Here's a link to a schematic diagram I made...circuit.jpg
EDIT: The capacitor actually has a value of 3300uf.

I understand how the diodes rectify the AC current into DC, and I understand the need for the resulting DC current to be filtered in order to "flatten out" the wave from the original AC current. But what I don't understand is: how are the capacitor and the resistor are able to do that?

 

[TuxDave]

So R1 is a 330 ohm resistor that directly goes across the positive and negative terminals of the DC output? Can you double check that? After you get back to me, I think I have a story why it's there.

 

[futuristicmonkey]

Originally posted by: TuxDave
So R1 is a 330 ohm resistor that directly goes across the positive and negative terminals of the DC output? Can you double check that? After you get back to me, I think I have a story why it's there.

It sure does. My original hypothesis was that it was there to prevent a short.

 

[Mark R]

The resistor is there to ensure that the capacitor discharges when mains power is cut off.

If it wasn't there, and there was no load - the capacitor would remain charged almost indefinitely. When connected to a device, the device would receive a short burst of power from the capacitor, which could potentially cause undesired operation.

 

[TuxDave]

Originally posted by: Mark R
The resistor is there to ensure that the capacitor discharges when mains power is cut off.

If it wasn't there, and there was no load - the capacitor would remain charged almost indefinitely. When connected to a device, the device would receive a short burst of power from the capacitor, which could potentially cause undesired operation.

That was my guess too. I was a little confused about the low resistance value but I saw how huge the capacitor was and I guess it make sense. Together they'll have an RC time constant of 0.1s.

To answer the OP's question, the diodes merely rectify the signal but it isn't flat. The capacitor stores the peak voltage and so when the signal returns to zero and the diodes turn back off, the output DC voltage will be held by the capacitor, hence the 'flattening' out part. Picture it as a peak detector which will hold the highest voltage that it sees. The resistor will discharge the capacitor but at a time constant that's 10 slower than what you're rectifying (I'm assuming a 60Hz) signal, you don't have to worry about the capacitor losing its charge too fast.

 

[futuristicmonkey]

Thanks for the great answers! Especially that last one - about the capacitors. It cleared up a few things for me - even a thing or two which I didn't ask.

 

[futuristicmonkey]

Originally posted by: TuxDave

Originally posted by: Mark R
The resistor is there to ensure that the capacitor discharges when mains power is cut off.

If it wasn't there, and there was no load - the capacitor would remain charged almost indefinitely. When connected to a device, the device would receive a short burst of power from the capacitor, which could potentially cause undesired operation.

That was my guess too.

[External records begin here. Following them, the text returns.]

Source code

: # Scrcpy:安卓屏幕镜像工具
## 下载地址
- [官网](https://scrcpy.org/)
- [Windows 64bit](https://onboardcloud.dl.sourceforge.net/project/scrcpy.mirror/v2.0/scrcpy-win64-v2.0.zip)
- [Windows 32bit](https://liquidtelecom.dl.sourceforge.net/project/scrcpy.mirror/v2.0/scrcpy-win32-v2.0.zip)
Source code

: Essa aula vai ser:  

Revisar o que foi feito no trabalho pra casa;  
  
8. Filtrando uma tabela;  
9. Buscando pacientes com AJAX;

I was a little confused about the low resistance value but I saw how huge the capacitor was and I guess it make sense. Together they'll have an RC time constant of 0.1s.

Actually I just noticed that I made an error when I wrote down the value of the capacitor. It is actually 3300uf. Now - does that mean that if it was fully charged, and then disconnected from the wall - it would take the resistor 100 seconds to discharge the capacitor?

 

[TuxDave]

Originally posted by: futuristicmonkey

Originally posted by: TuxDave

Originally posted by: Mark R
The resistor is there to ensure that the capacitor discharges when mains power is cut off.

If it wasn't there, and there was no load - the capacitor would remain charged almost indefinitely. When connected to a device, the device would receive a short burst of power from the capacitor, which could potentially cause undesired operation.

That was my guess too. I was a little confused about the low resistance value but I saw how huge the capacitor was and I guess it make sense. Together they'll have an RC time constant of 0.1s.

Actually I just noticed that I made an error when I wrote down the value of the capacitor. It is actually 3300uf. Now - does that mean that if it was fully charged, and then disconnected from the wall - it would take the resistor 100 seconds to discharge the capacitor?

Take the capacitance value (3300*10^-6)and the resistance value (330)and multiply them together. That's the RC time constant in seconds. The percentage of voltage remaining after t seconds is e^(-t/RC). So when t goes to infinity, there is essentially no voltage left. For practical purposes to drop to below 1%, I usually use 5-7 time constants so for this case since RC = 1 second, it'll take roughly 5-7 seconds to fully discharge.

 

[Calin]

And it would take some 2 seconds to discharge it to 10% of its max voltage

 

[Torched]

Originally posted by: TuxDave

Originally posted by: Mark R

To answer the OP's question, the diodes merely rectify the signal but it isn't flat. The capacitor stores the peak voltage and so when the signal returns to zero and the diodes turn back off, the output DC voltage will be held by the capacitor, hence the 'flattening' out part. Picture it as a peak detector which will hold the highest voltage that it sees

Here's another way to put it. AC voltage has a rise and a fall time hence Alternating Current. Then to become DC current (or close to it i.e. ripple) it must be rectified. The rectifying diodes act to block the negative voltage see Here . The resulting output looks like this here.
The capacitor is needed to maintain the desired peak voltage. It act as a battery of sorts: on the rise of AC voltage the cap is charged, on the fall of AC voltage the cap discharges preventing the voltage from falling below a certain threshold(farad value would be the variable for that equation.) This charging and discharging looks like this. The difference would be quite obvious if you were to measure with a DMM or Oscilloscope: with the cap you would notice barely a ripple in the voltage. Without the cap the voltage alternation would be highly decernable.
Hope this helps.

 

[Dough1397]

67% will be charged or discharged in the first time constant... lol remember that from electronics class

 

[PowerEngineer]

The parallel resistor and capacitor form a low-pass filter that will partially block the higher frequency components of the rectified sine wave (think about the fourier series equivalent of that rectified sine wave). I'm too lazy to calculate the break frequency for the given componemt values, but I'm sure it's well below the 120 Hz noise inherent in rectifying the 60 Hz AC. As other have said, it helps smooth out the variations in the rectified wave to make it closer to the ideal DC output.